- **TASK DETAILS**:
How do the lines below between the ones holding "- **Specific Populations:**" and "## **FAQs (Frequently Asked Questions)**", inclusive, read? Give them again exactly, with no other lines.

Rendered images with source text
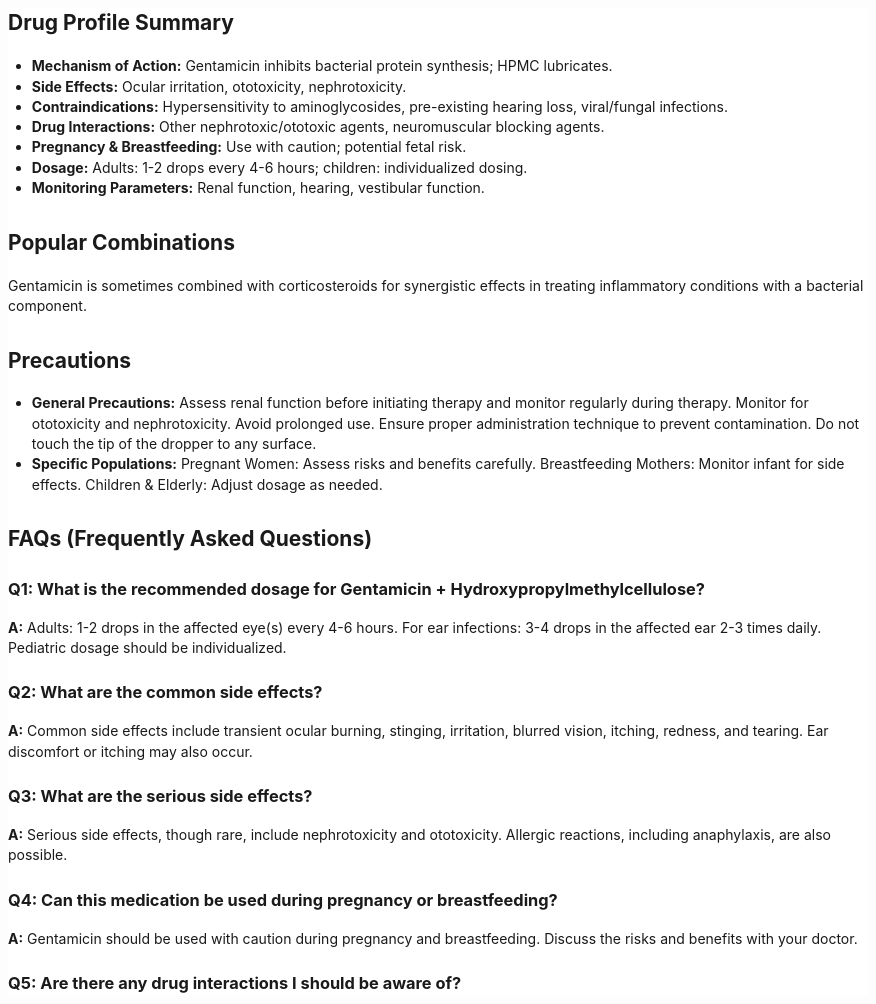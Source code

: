 ## **Drug Profile Summary**

- **Mechanism of Action:** Gentamicin inhibits bacterial protein synthesis; HPMC lubricates.
- **Side Effects:** Ocular irritation, ototoxicity, nephrotoxicity.
- **Contraindications:** Hypersensitivity to aminoglycosides, pre-existing hearing loss, viral/fungal infections.
- **Drug Interactions:** Other nephrotoxic/ototoxic agents, neuromuscular blocking agents.
- **Pregnancy & Breastfeeding:** Use with caution; potential fetal risk.
- **Dosage:** Adults: 1-2 drops every 4-6 hours; children: individualized dosing.
- **Monitoring Parameters:** Renal function, hearing, vestibular function.

## **Popular Combinations**

Gentamicin is sometimes combined with corticosteroids for synergistic effects in treating inflammatory conditions with a bacterial component.  


## **Precautions**

- **General Precautions:** Assess renal function before initiating therapy and monitor regularly during therapy. Monitor for ototoxicity and nephrotoxicity. Avoid prolonged use.  Ensure proper administration technique to prevent contamination.  Do not touch the tip of the dropper to any surface.
- **Specific Populations:**  Pregnant Women:  Assess risks and benefits carefully. Breastfeeding Mothers: Monitor infant for side effects.  Children & Elderly:  Adjust dosage as needed.


## **FAQs (Frequently Asked Questions)**

### **Q1: What is the recommended dosage for Gentamicin + Hydroxypropylmethylcellulose?**

**A:** Adults: 1-2 drops in the affected eye(s) every 4-6 hours. For ear infections: 3-4 drops in the affected ear 2-3 times daily. Pediatric dosage should be individualized.

### **Q2: What are the common side effects?**

**A:** Common side effects include transient ocular burning, stinging, irritation, blurred vision, itching, redness, and tearing.  Ear discomfort or itching may also occur.

### **Q3:  What are the serious side effects?**

**A:** Serious side effects, though rare, include nephrotoxicity and ototoxicity. Allergic reactions, including anaphylaxis, are also possible.

### **Q4: Can this medication be used during pregnancy or breastfeeding?**

**A:** Gentamicin should be used with caution during pregnancy and breastfeeding. Discuss the risks and benefits with your doctor.

### **Q5: Are there any drug interactions I should be aware of?**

- **TASK SOLUTION**:
- **Specific Populations:**  Pregnant Women:  Assess risks and benefits carefully. Breastfeeding Mothers: Monitor infant for side effects.  Children & Elderly:  Adjust dosage as needed.


## **FAQs (Frequently Asked Questions)**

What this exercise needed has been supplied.